This exercise asks for the entries below to be printed exactly.

==== DATA FOR ANALYSIS

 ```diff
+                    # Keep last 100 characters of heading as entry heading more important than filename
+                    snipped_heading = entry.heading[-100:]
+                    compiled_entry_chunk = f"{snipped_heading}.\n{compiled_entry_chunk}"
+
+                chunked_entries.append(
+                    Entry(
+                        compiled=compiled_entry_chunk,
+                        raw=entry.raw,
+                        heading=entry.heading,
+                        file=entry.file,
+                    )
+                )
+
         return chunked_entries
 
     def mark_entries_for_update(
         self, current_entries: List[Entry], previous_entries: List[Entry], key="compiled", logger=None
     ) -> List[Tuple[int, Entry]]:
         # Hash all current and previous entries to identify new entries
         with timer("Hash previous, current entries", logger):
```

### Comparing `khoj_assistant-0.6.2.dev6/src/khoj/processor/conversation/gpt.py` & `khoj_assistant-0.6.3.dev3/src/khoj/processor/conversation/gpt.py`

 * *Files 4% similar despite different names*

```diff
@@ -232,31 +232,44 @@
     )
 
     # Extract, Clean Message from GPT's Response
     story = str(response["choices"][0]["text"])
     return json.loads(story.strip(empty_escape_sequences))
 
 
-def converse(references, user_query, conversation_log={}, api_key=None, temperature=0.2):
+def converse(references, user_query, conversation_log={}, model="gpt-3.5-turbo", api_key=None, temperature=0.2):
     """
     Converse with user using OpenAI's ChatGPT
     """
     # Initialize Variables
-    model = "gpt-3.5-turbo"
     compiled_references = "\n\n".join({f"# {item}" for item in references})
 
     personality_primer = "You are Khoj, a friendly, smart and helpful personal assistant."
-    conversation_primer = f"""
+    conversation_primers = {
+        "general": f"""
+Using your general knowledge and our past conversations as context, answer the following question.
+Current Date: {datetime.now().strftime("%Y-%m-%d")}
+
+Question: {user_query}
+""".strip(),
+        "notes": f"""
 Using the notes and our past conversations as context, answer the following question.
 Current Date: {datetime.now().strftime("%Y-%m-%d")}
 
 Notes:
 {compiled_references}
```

========

**SOLUTION TO THIS TASK**:
 ```diff
+                    # Keep last 100 characters of heading as entry heading more important than filename
+                    snipped_heading = entry.heading[-100:]
+                    compiled_entry_chunk = f"{snipped_heading}.\n{compiled_entry_chunk}"
+
+                chunked_entries.append(
+                    Entry(
+                        compiled=compiled_entry_chunk,
+                        raw=entry.raw,
+                        heading=entry.heading,
+                        file=entry.file,
+                    )
+                )
+
         return chunked_entries
 
     def mark_entries_for_update(
         self, current_entries: List[Entry], previous_entries: List[Entry], key="compiled", logger=None
     ) -> List[Tuple[int, Entry]]:
         # Hash all current and previous entries to identify new entries
         with timer("Hash previous, current entries", logger):
```

### Comparing `khoj_assistant-0.6.2.dev6/src/khoj/processor/conversation/gpt.py` & `khoj_assistant-0.6.3.dev3/src/khoj/processor/conversation/gpt.py`

 * *Files 4% similar despite different names*

```diff
@@ -232,31 +232,44 @@
     )
 
     # Extract, Clean Message from GPT's Response
     story = str(response["choices"][0]["text"])
     return json.loads(story.strip(empty_escape_sequences))
 
 
-def converse(references, user_query, conversation_log={}, api_key=None, temperature=0.2):
+def converse(references, user_query, conversation_log={}, model="gpt-3.5-turbo", api_key=None, temperature=0.2):
     """
     Converse with user using OpenAI's ChatGPT
     """
     # Initialize Variables
-    model = "gpt-3.5-turbo"
     compiled_references = "\n\n".join({f"# {item}" for item in references})
 
     personality_primer = "You are Khoj, a friendly, smart and helpful personal assistant."
-    conversation_primer = f"""
+    conversation_primers = {
+        "general": f"""
+Using your general knowledge and our past conversations as context, answer the following question.
+Current Date: {datetime.now().strftime("%Y-%m-%d")}
+
+Question: {user_query}
+""".strip(),
+        "notes": f"""
 Using the notes and our past conversations as context, answer the following question.
 Current Date: {datetime.now().strftime("%Y-%m-%d")}
 
 Notes:
 {compiled_references}
```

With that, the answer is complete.